* **YOUR TASK**
Given the listing that follows, report all lines in which the string "Variable" occurs.

* **INPUT**

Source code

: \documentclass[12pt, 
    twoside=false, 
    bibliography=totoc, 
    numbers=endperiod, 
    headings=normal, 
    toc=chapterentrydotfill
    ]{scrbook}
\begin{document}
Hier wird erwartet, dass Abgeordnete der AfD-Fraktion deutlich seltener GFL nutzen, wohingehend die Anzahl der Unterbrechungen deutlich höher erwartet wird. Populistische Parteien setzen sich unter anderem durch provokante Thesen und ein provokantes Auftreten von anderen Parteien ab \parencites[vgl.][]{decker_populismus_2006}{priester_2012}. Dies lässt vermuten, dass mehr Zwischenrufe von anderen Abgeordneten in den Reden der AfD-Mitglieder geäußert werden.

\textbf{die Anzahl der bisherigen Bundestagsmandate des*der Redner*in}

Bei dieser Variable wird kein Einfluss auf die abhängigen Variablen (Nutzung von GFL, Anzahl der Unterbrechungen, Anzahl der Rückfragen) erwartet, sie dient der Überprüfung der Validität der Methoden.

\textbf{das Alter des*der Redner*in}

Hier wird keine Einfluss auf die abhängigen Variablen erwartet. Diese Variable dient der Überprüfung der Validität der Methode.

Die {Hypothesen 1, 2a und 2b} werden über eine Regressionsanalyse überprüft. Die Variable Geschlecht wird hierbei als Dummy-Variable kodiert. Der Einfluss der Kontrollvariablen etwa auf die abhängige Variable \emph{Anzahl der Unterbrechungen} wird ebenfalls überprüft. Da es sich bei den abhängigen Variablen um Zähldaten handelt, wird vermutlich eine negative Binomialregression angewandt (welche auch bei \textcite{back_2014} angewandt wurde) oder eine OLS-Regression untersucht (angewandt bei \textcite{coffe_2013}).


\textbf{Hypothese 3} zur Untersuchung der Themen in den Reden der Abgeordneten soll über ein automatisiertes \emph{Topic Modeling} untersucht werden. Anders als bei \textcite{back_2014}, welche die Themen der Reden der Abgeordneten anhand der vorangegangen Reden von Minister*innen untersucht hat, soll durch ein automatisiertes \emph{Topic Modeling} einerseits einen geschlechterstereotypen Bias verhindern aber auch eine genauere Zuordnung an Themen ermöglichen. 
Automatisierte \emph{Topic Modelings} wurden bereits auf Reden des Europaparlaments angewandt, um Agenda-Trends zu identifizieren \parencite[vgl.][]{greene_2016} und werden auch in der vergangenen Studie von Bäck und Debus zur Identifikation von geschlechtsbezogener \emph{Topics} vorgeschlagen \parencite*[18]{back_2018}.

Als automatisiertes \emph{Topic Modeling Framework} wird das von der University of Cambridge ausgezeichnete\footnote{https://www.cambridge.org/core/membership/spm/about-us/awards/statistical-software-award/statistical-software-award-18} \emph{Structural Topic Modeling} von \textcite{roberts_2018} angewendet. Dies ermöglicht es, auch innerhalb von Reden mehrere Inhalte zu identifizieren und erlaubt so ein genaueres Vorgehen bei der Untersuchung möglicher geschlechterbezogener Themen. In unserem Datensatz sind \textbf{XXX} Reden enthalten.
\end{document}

* **WRITTEN REPLY**
Bei dieser Variable wird kein Einfluss auf die abhängigen Variablen (Nutzung von GFL, Anzahl der Unterbrechungen, Anzahl der Rückfragen) erwartet, sie dient der Überprüfung der Validität der Methoden.
Hier wird keine Einfluss auf die abhängigen Variablen erwartet. Diese Variable dient der Überprüfung der Validität der Methode.
Die {Hypothesen 1, 2a und 2b} werden über eine Regressionsanalyse überprüft. Die Variable Geschlecht wird hierbei als Dummy-Variable kodiert. Der Einfluss der Kontrollvariablen etwa auf die abhängige Variable \emph{Anzahl der Unterbrechungen} wird ebenfalls überprüft. Da es sich bei den abhängigen Variablen um Zähldaten handelt, wird vermutlich eine negative Binomialregression angewandt (welche auch bei \textcite{back_2014} angewandt wurde) oder eine OLS-Regression untersucht (angewandt bei \textcite{coffe_2013}).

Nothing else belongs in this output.